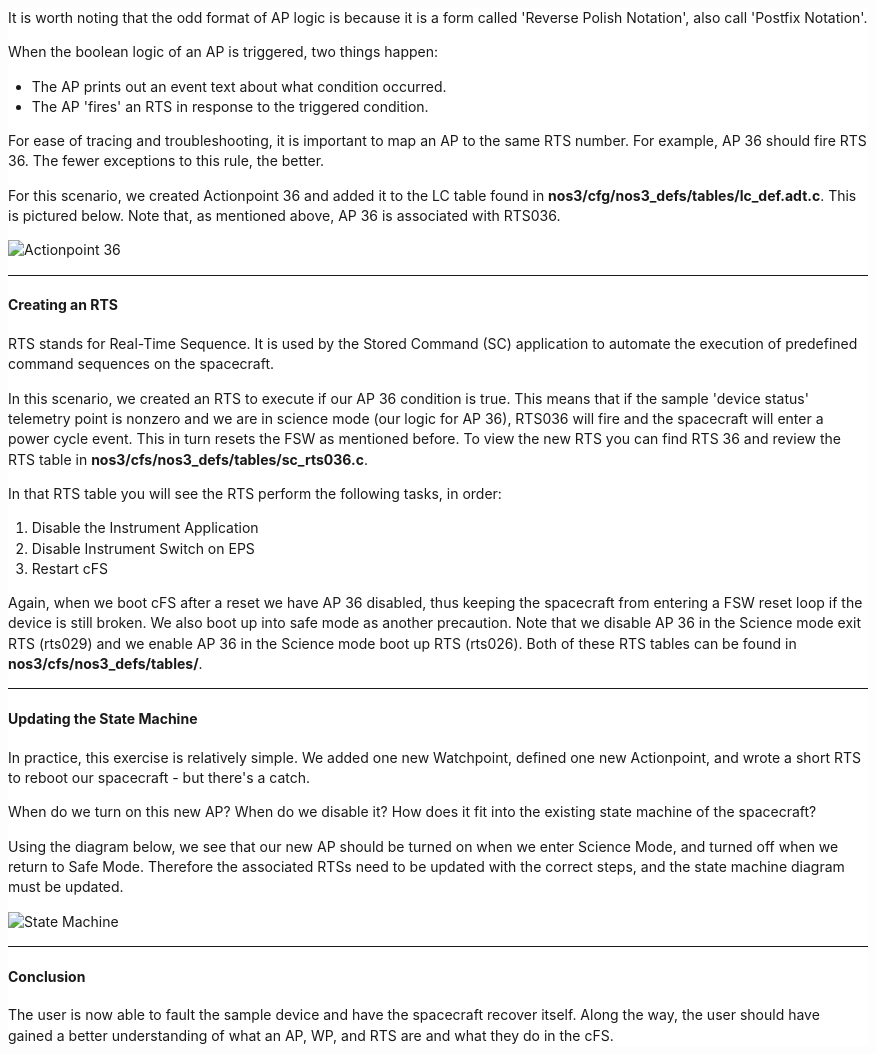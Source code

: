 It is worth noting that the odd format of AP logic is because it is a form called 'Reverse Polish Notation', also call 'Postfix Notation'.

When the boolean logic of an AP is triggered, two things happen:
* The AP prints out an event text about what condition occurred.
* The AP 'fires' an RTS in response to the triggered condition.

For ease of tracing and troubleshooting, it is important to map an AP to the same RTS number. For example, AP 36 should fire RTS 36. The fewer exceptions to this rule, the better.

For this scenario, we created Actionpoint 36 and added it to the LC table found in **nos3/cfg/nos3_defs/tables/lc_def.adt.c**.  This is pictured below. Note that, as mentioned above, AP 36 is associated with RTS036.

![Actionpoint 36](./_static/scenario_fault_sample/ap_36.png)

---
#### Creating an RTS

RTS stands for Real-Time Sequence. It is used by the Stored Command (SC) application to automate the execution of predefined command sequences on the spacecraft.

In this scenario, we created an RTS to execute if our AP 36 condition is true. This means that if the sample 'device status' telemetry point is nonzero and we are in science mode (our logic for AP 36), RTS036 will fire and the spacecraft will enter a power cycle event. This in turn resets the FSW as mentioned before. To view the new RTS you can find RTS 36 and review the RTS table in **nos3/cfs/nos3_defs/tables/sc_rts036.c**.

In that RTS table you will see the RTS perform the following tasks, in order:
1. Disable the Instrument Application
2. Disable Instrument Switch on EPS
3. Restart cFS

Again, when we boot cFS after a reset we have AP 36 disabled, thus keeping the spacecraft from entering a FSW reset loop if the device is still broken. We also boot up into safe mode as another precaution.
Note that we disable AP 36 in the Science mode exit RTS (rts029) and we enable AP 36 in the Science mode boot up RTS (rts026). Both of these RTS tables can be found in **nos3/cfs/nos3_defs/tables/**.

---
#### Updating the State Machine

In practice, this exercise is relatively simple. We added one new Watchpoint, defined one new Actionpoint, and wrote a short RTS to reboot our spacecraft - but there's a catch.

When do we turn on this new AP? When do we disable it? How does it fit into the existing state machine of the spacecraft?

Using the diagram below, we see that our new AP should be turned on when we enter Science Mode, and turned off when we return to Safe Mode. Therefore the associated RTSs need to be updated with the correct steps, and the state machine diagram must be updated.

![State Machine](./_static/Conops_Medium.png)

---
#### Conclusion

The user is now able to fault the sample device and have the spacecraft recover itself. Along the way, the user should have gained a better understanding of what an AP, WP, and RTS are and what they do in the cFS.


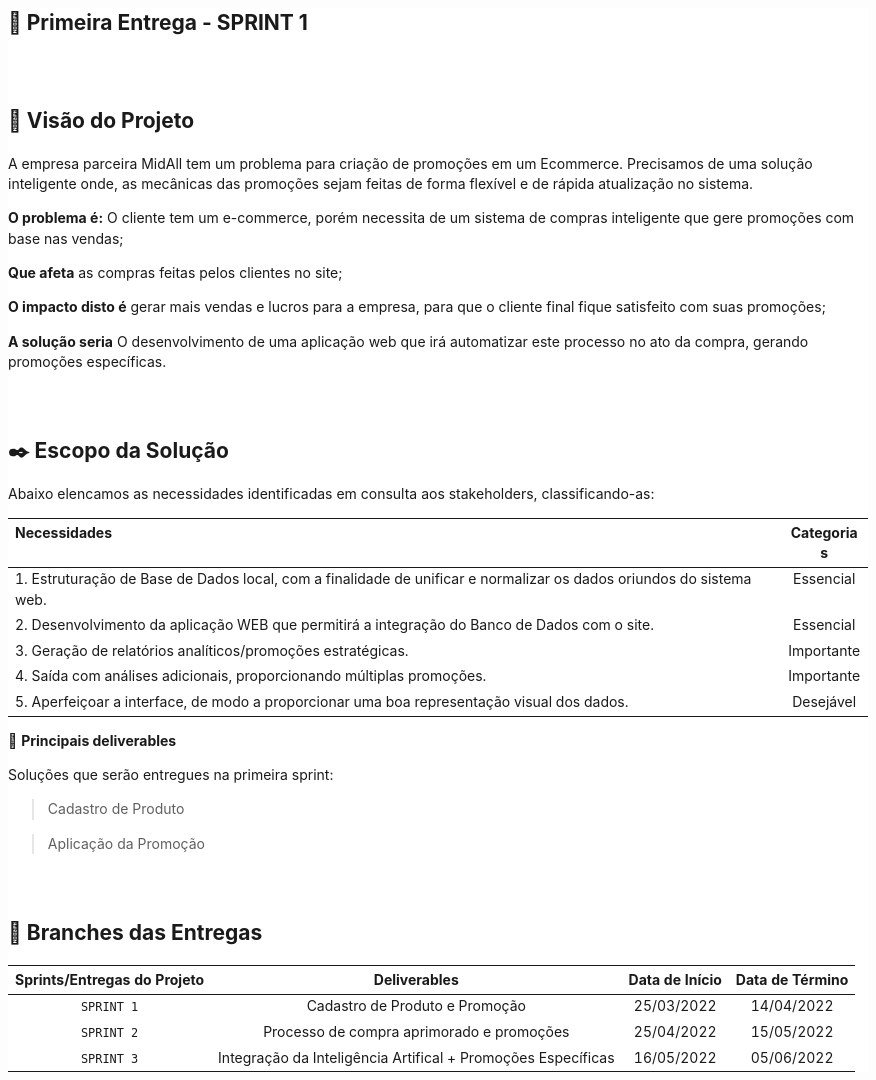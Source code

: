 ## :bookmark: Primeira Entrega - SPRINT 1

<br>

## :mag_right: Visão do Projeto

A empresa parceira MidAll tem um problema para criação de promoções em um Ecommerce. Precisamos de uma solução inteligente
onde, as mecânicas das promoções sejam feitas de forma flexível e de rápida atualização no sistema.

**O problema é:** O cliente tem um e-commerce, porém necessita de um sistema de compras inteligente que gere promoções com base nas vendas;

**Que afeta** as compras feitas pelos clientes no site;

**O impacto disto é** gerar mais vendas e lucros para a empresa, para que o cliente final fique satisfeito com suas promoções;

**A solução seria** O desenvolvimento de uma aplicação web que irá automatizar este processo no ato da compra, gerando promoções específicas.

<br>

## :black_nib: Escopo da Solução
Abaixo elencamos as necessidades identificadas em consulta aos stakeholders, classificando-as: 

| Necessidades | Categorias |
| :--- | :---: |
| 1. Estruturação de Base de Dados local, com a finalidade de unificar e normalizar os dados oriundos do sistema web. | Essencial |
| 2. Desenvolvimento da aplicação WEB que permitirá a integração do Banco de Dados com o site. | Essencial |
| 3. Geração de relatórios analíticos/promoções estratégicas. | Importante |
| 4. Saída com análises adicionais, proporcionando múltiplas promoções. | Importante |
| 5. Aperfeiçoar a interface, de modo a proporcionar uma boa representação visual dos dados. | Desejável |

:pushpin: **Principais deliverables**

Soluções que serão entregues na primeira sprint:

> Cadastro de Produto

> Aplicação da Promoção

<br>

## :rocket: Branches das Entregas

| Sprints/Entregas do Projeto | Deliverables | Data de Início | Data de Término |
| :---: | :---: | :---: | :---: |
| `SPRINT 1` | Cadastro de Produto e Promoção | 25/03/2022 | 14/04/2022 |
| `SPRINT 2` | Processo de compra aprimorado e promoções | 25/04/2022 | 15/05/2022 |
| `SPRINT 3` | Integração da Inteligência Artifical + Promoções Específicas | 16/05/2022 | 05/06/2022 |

──────

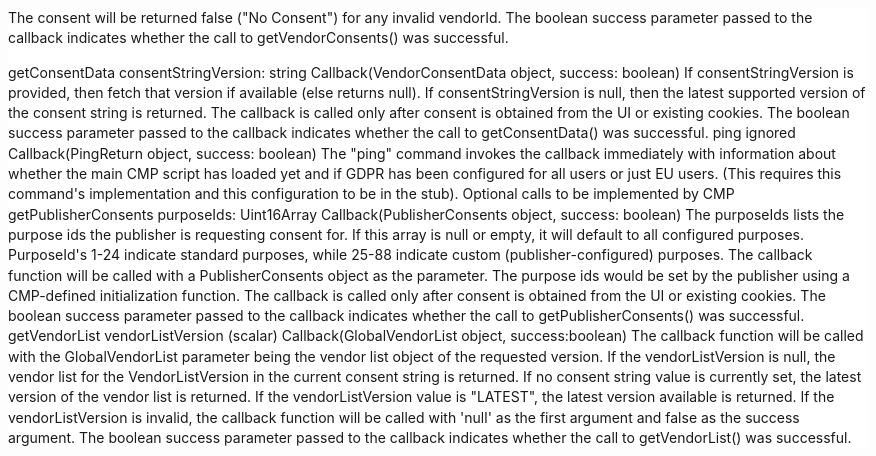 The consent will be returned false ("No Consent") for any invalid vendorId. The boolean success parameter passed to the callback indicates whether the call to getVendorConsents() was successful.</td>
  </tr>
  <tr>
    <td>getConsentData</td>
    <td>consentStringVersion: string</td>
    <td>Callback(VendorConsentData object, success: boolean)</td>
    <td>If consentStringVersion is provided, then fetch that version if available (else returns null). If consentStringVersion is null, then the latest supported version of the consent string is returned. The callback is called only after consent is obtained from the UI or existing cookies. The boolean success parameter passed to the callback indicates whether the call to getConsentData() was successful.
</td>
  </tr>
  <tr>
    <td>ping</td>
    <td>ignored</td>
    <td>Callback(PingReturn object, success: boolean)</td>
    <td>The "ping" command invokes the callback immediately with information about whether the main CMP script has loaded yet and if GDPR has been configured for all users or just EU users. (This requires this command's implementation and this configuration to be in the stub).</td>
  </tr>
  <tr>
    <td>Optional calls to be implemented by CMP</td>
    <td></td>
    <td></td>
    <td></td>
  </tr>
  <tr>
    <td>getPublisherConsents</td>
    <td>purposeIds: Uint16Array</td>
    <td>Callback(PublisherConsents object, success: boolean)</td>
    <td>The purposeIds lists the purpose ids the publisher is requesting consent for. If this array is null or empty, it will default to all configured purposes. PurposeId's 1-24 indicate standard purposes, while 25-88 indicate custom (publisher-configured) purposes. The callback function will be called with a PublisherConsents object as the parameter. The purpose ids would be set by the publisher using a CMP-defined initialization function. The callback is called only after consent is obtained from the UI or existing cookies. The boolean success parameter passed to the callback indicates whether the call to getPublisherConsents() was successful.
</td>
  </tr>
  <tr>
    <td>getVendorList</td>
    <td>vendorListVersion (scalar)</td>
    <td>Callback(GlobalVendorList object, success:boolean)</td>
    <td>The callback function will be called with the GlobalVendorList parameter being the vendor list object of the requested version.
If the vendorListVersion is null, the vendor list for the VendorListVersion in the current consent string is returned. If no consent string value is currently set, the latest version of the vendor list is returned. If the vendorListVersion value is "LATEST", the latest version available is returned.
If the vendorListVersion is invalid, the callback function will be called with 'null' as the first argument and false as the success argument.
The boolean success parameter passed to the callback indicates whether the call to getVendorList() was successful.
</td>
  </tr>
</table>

──────

_PROMPT_
Would you copy, unchanged, the stretch of the records above that begins at the line containing "<td>purposeIds: Uint16Array</td>" and ends at the line containing "<td>Callback(PublisherConsents object, success: boolean)</td>", and only that?

_RESPONSE_
    <td>purposeIds: Uint16Array</td>
    <td>Callback(PublisherConsents object, success: boolean)</td>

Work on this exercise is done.